The Bible says David was a man after God’s own heart (1 Sam 13:14; Acts 13:22). Most people want to take this phrase as a reference to the moral character of David. As such, David was a man after God’s own heart in that he was committed to God’s ways and demonstrated fidelity to God’s Law. However, this viewpoint has a couple difficulties.
On the one hand, David was far from morally pure. He was a murderous adulterer (2 Sam 11). He killed Uriah the Hittite, and committed adultery with Bathsheba, Uriah’s wife. Can we say David was uniquely a man after God’s own heart when his actions seem to communicate otherwise?
To get around this potential problem, some people will say that David never engaged in direct idolatry and that is the explanation for saying David was a man after God’s own heart. However, there are a couple other kings who seem to match David in regard to this—namely Hezekiah and Josiah. Both Hezekiah and Josiah put away the high places and reformed worship practice to align with the Law. Yet, neither of them are declared a man after God’s own heart.

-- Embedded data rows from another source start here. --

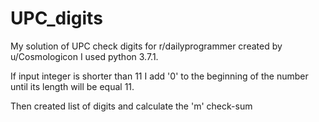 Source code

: # UPC_digits

My solution of UPC check digits for r/dailyprogrammer created by u/Cosmologicon
I used python 3.7.1. 

If input integer is shorter than 11 I add '0' to the beginning of the number until its length will be equal 11.

Then created list of digits and calculate the 'm' check-sum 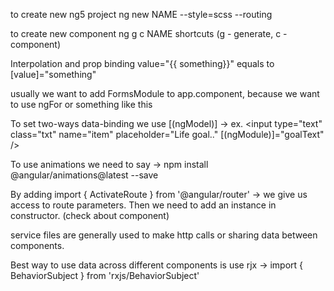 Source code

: to create new ng5 project
ng new NAME --style=scss --routing

to create new component
ng g c NAME
shortcuts (g - generate, c - component)

Interpolation and prop binding
value="{{ something}}" equals to [value]="something"

usually we want to add FormsModule to app.component, because we want to use ngFor or something like this

To set two-ways data-binding we use [(ngModel)] -> ex. <input type="text" class="txt" name="item" placeholder="Life goal.." [(ngModule)]="goalText" />


To use animations we need to say ->
npm install @angular/animations@latest --save

By adding import { ActivateRoute } from '@angular/router' -> we give us access to route parameters. Then we need to add an instance in constructor. (check about component)

service files are generally used to make http calls or sharing data between components.

Best way to use data across different components is use rjx -> import { BehaviorSubject } from 'rxjs/BehaviorSubject'
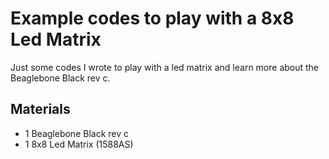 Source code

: # Example codes to play with a 8x8 Led Matrix

Just some codes I wrote to play with a led matrix and learn more about the Beaglebone Black rev c.

## Materials

- 1 Beaglebone Black rev c
- 1 8x8 Led Matrix (1588AS)
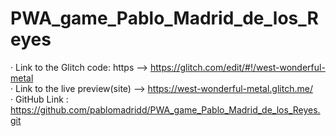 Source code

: # PWA_game_Pablo_Madrid_de_los_Reyes

· Link to the Glitch code: https --> https://glitch.com/edit/#!/west-wonderful-metal \
· Link to the live preview(site) --> [ https://west-wonderful-metal.glitch.me/ ](https://west-wonderful-metal.glitch.me) \
· GitHub Link : https://github.com/pablomadridd/PWA_game_Pablo_Madrid_de_los_Reyes.git
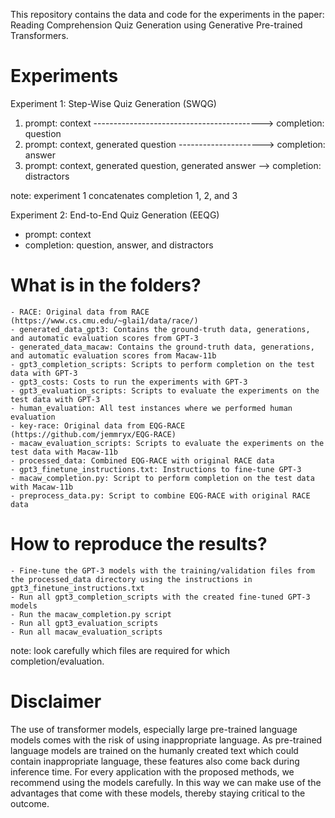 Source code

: This repository contains the data and code for the experiments in the paper: Reading Comprehension Quiz Generation using Generative Pre-trained Transformers.

# Experiments

Experiment 1: Step-Wise Quiz Generation (SWQG)
1) prompt: context ------------------------------------------> completion: question    
2) prompt: context, generated question ---------------------> completion: answer      
3) prompt: context, generated question, generated answer --> completion: distractors 

note: experiment 1 concatenates completion 1, 2, and 3

Experiment 2: End-to-End Quiz Generation (EEQG)
- prompt: context
- completion: question, answer, and distractors

# What is in the folders?

    - RACE: Original data from RACE (https://www.cs.cmu.edu/~glai1/data/race/)
    - generated_data_gpt3: Contains the ground-truth data, generations, and automatic evaluation scores from GPT-3
    - generated_data_macaw: Contains the ground-truth data, generations, and automatic evaluation scores from Macaw-11b
    - gpt3_completion_scripts: Scripts to perform completion on the test data with GPT-3
    - gpt3_costs: Costs to run the experiments with GPT-3
    - gpt3_evaluation_scripts: Scripts to evaluate the experiments on the test data with GPT-3
    - human_evaluation: All test instances where we performed human evaluation
    - key-race: Original data from EQG-RACE (https://github.com/jemmryx/EQG-RACE)
    - macaw_evaluation_scripts: Scripts to evaluate the experiments on the test data with Macaw-11b
    - processed_data: Combined EQG-RACE with original RACE data
    - gpt3_finetune_instructions.txt: Instructions to fine-tune GPT-3
    - macaw_completion.py: Script to perform completion on the test data with Macaw-11b
    - preprocess_data.py: Script to combine EQG-RACE with original RACE data


# How to reproduce the results?

    - Fine-tune the GPT-3 models with the training/validation files from the processed_data directory using the instructions in gpt3_finetune_instructions.txt
    - Run all gpt3_completion_scripts with the created fine-tuned GPT-3 models
    - Run the macaw_completion.py script
    - Run all gpt3_evaluation_scripts
    - Run all macaw_evaluation_scripts
    
note: look carefully which files are required for which completion/evaluation.

# Disclaimer
The use of transformer models, especially large pre-trained language models comes with the risk of using inappropriate language. As pre-trained language models are trained on the humanly created text which could contain inappropriate language, these features also come back during inference time. For every application with the proposed methods, we recommend using the models carefully. In this way we can make use of the advantages that come with these models, thereby staying critical to the outcome.

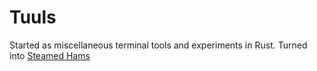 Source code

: # Tuuls

Started as miscellaneous terminal tools and experiments in Rust.
Turned into [Steamed Hams](/vid/README.md)

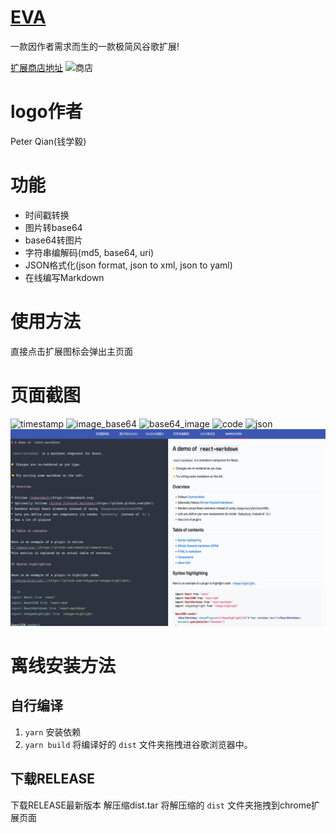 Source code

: # [EVA](https://github.com/abelleeye/eva)
一款因作者需求而生的一款极简风谷歌扩展!

[扩展商店地址](https://chrome.google.com/webstore/detail/eva/dcjhacinagjbejleicefnpcnbeffhihi)
![商店](./image/eva_store_pic.png)

# logo作者
Peter Qian(钱学毅)

# 功能

- 时间戳转换
- 图片转base64
- base64转图片
- 字符串编解码(md5, base64, uri)
- JSON格式化(json format, json to xml, json to yaml)
- 在线编写Markdown
  
# 使用方法
直接点击扩展图标会弹出主页面

# 页面截图

![timestamp](./image/eva_timestamp.png)
![image_base64](./image/eva_image_base64.png)
![base64_image](./image/eva_base64_image.png)
![code](./image/eva_code.png)
![json](./image/eva_json.png)
![markdown](./image/eva_markdown.png)


# 离线安装方法

## 自行编译
1. `yarn` 安装依赖
2. `yarn build` 将编译好的 `dist` 文件夹拖拽进谷歌浏览器中。

## 下载RELEASE
下载RELEASE最新版本
解压缩dist.tar
将解压缩的 `dist` 文件夹拖拽到chrome扩展页面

Further, Scripture seems to have individuals who have a better track record in living faithfully for God than David. Daniel certainly qualifies. Elijah or Elisha probably does as well. There seem to be individuals in Scripture who are godlier than David and more committed to God’s Law than David.
An Alternative Understanding of a Man after God’s Own Heart
A different interpretation for “a man after God’s own heart” is likely more appropriate in the context of 1 Samuel. The pertinent phrase from 1 Samuel 13:14 is actually “after his own heart” which grammatically could modify the word man, or it could also modify the verb “Yahweh has sought out.” Many modern commentators understand 1 Samuel 13:14 with regard to the latter. In other words, Yahweh has sought a man in accordance with his own choice (i.e., instead of the choice of the people).
It was always God’s intention for Israel to have a king (cf. Deut 17:14-20). However, it was to be God’s choice (cf. Deut 17:15). Yet when the time came, Israel wanted a king “like all the other nations” (1 Sam 8:5). Their desire to be like the other nations tainted the entire process. God gave them the king of their choice, and it did NOT turn out well. In contrast, after Saul had disqualified his kingship, Samuel related that God would now pick a king “after his own heart” (i.e., his choice).
This understanding also seems confirmed by Akkadian parallels which use similar language to communicate the choosing of a king. For example, in the East India House Inscription of Nebuchadnezzar II, we read, “I, his eldest son, the chosen of his heart…”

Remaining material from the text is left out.